TASK TO CARRY OUT: When the line containing "hardly at all?" appears in the entries below, begin printing there and stop after the line containing "the time, seldom."; print each of those lines exactly and no other line.

Start of Block

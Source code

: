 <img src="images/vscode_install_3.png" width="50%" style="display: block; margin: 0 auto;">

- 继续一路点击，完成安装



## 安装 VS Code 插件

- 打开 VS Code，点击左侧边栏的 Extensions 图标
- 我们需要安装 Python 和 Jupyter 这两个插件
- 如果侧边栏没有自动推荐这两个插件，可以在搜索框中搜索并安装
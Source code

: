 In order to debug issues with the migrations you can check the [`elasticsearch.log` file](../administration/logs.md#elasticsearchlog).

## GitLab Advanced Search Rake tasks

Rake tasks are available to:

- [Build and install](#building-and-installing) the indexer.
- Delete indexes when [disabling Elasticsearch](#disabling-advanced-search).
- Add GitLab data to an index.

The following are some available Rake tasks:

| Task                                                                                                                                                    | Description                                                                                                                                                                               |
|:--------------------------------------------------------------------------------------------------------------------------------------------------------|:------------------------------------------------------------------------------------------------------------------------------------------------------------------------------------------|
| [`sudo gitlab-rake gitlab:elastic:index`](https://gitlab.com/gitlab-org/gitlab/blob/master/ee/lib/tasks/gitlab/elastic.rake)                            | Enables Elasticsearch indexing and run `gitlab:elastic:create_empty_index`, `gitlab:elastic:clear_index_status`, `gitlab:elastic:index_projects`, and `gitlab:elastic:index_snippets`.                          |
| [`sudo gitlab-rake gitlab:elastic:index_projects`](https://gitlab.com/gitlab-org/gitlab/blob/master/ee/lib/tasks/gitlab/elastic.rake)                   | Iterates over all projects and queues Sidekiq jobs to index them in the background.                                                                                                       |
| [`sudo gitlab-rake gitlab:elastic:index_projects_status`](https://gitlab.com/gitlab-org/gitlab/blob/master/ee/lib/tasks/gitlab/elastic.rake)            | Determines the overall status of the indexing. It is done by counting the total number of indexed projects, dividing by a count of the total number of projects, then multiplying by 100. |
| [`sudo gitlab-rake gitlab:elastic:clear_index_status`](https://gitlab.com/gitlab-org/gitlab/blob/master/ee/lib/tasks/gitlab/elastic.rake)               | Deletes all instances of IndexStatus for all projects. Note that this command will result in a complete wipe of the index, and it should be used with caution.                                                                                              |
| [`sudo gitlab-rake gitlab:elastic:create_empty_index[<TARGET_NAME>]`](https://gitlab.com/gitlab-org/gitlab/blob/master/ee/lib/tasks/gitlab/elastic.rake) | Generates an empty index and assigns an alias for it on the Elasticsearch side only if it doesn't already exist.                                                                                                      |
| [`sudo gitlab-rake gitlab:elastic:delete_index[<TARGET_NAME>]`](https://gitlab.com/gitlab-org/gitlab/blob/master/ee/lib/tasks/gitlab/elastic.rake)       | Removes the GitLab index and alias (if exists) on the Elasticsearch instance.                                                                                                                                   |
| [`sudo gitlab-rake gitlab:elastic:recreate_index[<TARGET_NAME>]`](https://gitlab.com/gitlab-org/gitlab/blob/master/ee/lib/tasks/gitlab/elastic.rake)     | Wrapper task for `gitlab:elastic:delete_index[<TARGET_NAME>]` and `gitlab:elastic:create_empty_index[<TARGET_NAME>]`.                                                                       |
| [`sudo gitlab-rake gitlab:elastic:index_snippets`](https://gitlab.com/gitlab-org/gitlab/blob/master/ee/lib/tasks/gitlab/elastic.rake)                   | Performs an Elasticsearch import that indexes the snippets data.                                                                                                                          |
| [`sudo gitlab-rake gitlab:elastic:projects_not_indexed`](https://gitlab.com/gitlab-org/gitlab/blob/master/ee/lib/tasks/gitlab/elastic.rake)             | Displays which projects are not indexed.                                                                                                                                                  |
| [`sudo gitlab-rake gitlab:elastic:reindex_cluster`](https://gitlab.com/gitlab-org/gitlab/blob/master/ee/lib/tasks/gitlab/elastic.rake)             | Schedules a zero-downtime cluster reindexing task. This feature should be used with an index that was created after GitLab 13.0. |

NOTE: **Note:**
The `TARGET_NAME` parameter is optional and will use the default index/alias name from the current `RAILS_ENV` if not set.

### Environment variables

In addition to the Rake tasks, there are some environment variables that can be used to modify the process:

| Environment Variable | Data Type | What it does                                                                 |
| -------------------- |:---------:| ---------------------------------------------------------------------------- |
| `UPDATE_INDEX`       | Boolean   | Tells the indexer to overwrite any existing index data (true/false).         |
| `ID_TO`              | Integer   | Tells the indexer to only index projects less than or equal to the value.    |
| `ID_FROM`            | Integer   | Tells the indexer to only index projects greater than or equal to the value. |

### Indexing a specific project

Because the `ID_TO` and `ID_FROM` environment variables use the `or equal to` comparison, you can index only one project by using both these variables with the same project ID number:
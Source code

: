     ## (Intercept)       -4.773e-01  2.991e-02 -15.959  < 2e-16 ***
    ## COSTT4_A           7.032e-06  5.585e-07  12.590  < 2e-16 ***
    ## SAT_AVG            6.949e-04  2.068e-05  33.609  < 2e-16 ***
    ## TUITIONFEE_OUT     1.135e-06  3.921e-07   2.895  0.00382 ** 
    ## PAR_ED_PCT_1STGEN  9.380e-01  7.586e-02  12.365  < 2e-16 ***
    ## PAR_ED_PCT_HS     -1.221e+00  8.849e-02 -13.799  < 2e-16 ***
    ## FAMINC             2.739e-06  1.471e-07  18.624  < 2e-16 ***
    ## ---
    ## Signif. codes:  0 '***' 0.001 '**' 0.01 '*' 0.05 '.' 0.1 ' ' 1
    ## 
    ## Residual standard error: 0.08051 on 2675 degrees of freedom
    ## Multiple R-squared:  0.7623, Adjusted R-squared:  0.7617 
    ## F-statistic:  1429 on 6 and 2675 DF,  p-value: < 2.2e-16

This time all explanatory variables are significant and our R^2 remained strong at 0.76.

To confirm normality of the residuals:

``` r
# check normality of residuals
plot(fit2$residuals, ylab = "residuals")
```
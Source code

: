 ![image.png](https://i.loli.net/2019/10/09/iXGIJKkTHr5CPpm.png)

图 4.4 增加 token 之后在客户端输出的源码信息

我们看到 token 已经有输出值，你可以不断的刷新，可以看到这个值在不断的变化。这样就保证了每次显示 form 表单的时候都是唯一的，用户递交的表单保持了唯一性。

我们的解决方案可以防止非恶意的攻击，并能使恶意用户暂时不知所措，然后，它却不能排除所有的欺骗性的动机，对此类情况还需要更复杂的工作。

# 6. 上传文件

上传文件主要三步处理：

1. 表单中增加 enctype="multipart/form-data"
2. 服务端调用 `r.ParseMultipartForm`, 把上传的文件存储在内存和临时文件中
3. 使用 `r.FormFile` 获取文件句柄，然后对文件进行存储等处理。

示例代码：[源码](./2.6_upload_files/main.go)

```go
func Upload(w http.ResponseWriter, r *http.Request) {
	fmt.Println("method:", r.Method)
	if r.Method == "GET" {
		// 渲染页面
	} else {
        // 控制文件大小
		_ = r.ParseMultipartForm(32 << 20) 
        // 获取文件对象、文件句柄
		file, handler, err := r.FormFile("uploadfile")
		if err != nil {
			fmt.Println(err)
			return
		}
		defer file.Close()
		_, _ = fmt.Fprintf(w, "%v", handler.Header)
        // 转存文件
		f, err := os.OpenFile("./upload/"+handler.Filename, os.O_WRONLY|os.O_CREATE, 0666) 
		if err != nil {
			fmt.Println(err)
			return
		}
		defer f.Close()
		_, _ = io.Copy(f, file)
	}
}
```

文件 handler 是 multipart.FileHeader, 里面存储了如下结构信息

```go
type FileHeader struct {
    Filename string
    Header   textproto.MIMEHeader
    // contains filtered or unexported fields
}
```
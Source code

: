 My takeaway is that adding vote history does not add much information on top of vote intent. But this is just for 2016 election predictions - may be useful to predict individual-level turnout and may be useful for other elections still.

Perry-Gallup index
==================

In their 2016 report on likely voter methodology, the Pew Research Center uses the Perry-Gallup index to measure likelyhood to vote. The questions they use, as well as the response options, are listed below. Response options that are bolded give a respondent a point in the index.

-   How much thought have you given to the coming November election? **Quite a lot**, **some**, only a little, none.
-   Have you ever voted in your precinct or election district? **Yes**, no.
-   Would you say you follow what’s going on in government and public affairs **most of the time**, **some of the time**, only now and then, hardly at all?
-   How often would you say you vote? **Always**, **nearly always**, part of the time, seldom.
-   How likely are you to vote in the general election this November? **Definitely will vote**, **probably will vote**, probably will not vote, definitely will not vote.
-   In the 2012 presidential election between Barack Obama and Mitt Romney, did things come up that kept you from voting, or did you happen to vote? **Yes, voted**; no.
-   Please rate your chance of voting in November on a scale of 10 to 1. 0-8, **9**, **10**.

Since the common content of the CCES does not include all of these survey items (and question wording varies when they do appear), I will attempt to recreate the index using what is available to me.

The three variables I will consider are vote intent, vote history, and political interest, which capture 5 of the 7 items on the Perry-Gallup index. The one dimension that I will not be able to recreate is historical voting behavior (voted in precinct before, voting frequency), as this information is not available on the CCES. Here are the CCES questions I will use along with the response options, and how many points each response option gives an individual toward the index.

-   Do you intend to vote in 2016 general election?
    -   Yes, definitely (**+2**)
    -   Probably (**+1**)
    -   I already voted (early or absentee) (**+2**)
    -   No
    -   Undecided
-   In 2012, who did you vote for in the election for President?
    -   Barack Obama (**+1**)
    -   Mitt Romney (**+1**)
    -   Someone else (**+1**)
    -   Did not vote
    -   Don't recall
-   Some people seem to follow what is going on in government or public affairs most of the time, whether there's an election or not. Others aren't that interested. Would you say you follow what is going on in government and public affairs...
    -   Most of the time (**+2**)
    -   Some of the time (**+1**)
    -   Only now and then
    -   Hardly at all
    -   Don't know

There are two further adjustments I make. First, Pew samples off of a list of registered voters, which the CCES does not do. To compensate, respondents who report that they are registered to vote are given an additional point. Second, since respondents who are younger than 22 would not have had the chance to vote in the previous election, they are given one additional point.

End of Block

EXERCISE SOLUTION:
-   Would you say you follow what’s going on in government and public affairs **most of the time**, **some of the time**, only now and then, hardly at all?
-   How often would you say you vote? **Always**, **nearly always**, part of the time, seldom.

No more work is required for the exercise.